-- Opening Marker --

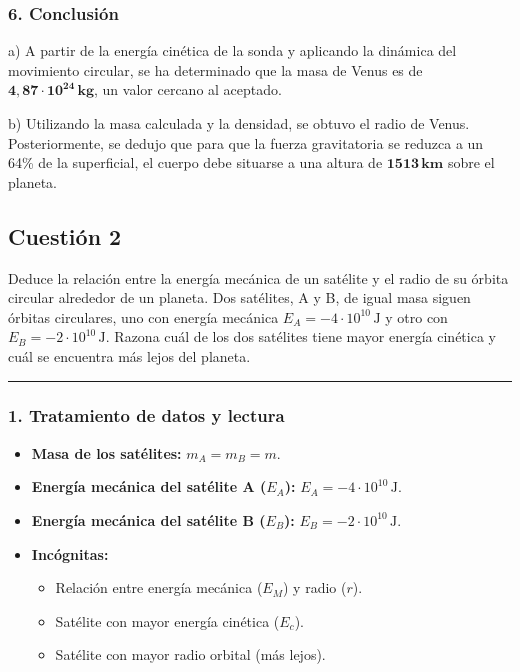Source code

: \subsubsection*{6. Conclusión}
\begin{cajaconclusion}
a) A partir de la energía cinética de la sonda y aplicando la dinámica del movimiento circular, se ha determinado que la masa de Venus es de $\mathbf{4,87 \cdot 10^{24} \, kg}$, un valor cercano al aceptado.

b) Utilizando la masa calculada y la densidad, se obtuvo el radio de Venus. Posteriormente, se dedujo que para que la fuerza gravitatoria se reduzca a un 64\% de la superficial, el cuerpo debe situarse a una altura de $\mathbf{1513 \, km}$ sobre el planeta.
\end{cajaconclusion}

\newpage

\subsection{Cuestión 2}
\label{subsec:C2_2022_jul_ord}

\begin{cajaenunciado}
Deduce la relación entre la energía mecánica de un satélite y el radio de su órbita circular alrededor de un planeta. Dos satélites, A y B, de igual masa siguen órbitas circulares, uno con energía mecánica $E_A = -4\cdot10^{10}\,\text{J}$ y otro con $E_B = -2\cdot10^{10}\,\text{J}$. Razona cuál de los dos satélites tiene mayor energía cinética y cuál se encuentra más lejos del planeta.
\end{cajaenunciado}
\hrule

\subsubsection*{1. Tratamiento de datos y lectura}
\begin{itemize}
    \item \textbf{Masa de los satélites:} $m_A = m_B = m$.
    \item \textbf{Energía mecánica del satélite A ($E_A$):} $E_A = -4 \cdot 10^{10}\,\text{J}$.
    \item \textbf{Energía mecánica del satélite B ($E_B$):} $E_B = -2 \cdot 10^{10}\,\text{J}$.
    \item \textbf{Incógnitas:}
    \begin{itemize}
        \item Relación entre energía mecánica ($E_M$) y radio ($r$).
        \item Satélite con mayor energía cinética ($E_c$).
        \item Satélite con mayor radio orbital (más lejos).
    \end{itemize}
\end{itemize}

-- Closing Marker --

The answer is one number: how many lines of the material above contain "mecánica".

## EXERCISE OUTPUT
4